All accommodation partners will have to provide specific information depending on whether they’re a professional or private host, and whether they run their business as an individual or as part of a business entity.

Your property’s location can also impact the details you’re asked to provide, since some laws and regulations are country-specific.

How we use this information

Using secure channels, we pass your information to a third-party provider who assists us in validating it against various data sources. This interaction between Booking.com and the third party is fully compliant with privacy regulations.

If the country where your property is located requires us to share data with the government, we’ll do so in a way that follows privacy regulations.

How often we verify your account

From time to time, we may request you to verify the accuracy of the information you provided. You'll also be able to modify any information that may have changed by submitting the form again.

Accessing and submitting the Know Your Partner (KYP) form

Follow these steps to access, fill out, and submit the Know Your Partner (KYP) form:

  1. Log in to the Extranet
  2. Click the KYP banner to access the form
  3. Provide all the required information
  4. Save and submit the form

Editing your information

To re-submit the form with updated information, contact your local support team.

Terms we use in the form

Here’s an explanation of the terms we use in the Know Your Partner (KYP) form:

  • Individual: a “natural person” (someone with a legal personality) who is an individual human being, not formed and administered as per corporate law.
  • Business entity: an entity that’s formed and administered as per corporate law and engages in business activities, charitable work, or other permitted activities.

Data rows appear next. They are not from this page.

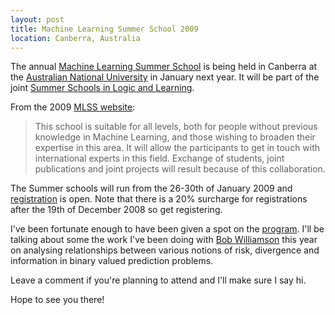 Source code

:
 ```yaml
---
layout: post
title: Machine Learning Summer School 2009
location: Canberra, Australia
---
```

The annual [Machine Learning Summer School][mlss] is being held in Canberra at the [Australian National University][anu] in January next year. It will be part of the joint [Summer Schools in Logic and Learning][ssll]. 

From the 2009 [MLSS website][mlss2009]:
> This school is suitable for all levels, both for people without previous knowledge in 
> Machine Learning, and those wishing to broaden their expertise in this area. It will 
> allow the participants to get in touch with international experts in this field. 
> Exchange of students, joint publications and joint projects will result because 
> of this collaboration. 

The Summer schools will run from the 26-30th of January 2009 and [registration][] is open. Note that there is a 20% surcharge for registrations after the 19th of December 2008 so get registering.

I've been fortunate enough to have been given a spot on the [program][]. I'll be talking about some the work I've been doing with [Bob Williamson][bob] this year on analysing relationships between various notions of risk, divergence and information in binary valued prediction problems.

Leave a comment if you're planning to attend and I'll make sure I say hi. 

Hope to see you there!

[mlss]: http://mlss.cc/
[mlss2009]: http://ssll.cecs.anu.edu.au/about/mlss
[anu]: http://anu.edu.au/
[ssll]: http://ssll.cecs.anu.edu.au/
[program]: http://ssll.cecs.anu.edu.au/program
[bob]: http://axiom.anu.edu.au/~williams/
[registration]: http://ssll.cecs.anu.edu.au/registration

Business entities (e.g. corporations, partnerships, trusts, NGOs) are usually formed to sell a product or a service.
  • Legal name of accommodation: the official legal name of the property as used in official registration documents.
  • Property owner: the legal owner is the individual or business entity who owns the property. If an individual owns the property, they’re the legal owner. If a company owns the property, the person who owns the company is the ultimate beneficial owner.
  • Property manager (type of manager): a person or persons responsible for the property’s daily operations. This can include managing employees, organizing marketing activities, coordinating and administering hotel services, and overseeing the provision of catering and accommodation facilities.
  • Management company (type of manager): a hotel management company provides day-to-day operations support for a fee, acting as third-party operators in accounting, sales and marketing, food and beverage, human resources, auditing, revenue management, and other services.
  • Government officials or government agencies: includes high-ranking officials such as heads of state, elected officials, and senior government employees as well as government departments, agencies, and legislative bodies.
  • Government-owned: an entity wholly owned or controlled by a government body or official (e.g. through more than 50% ownership).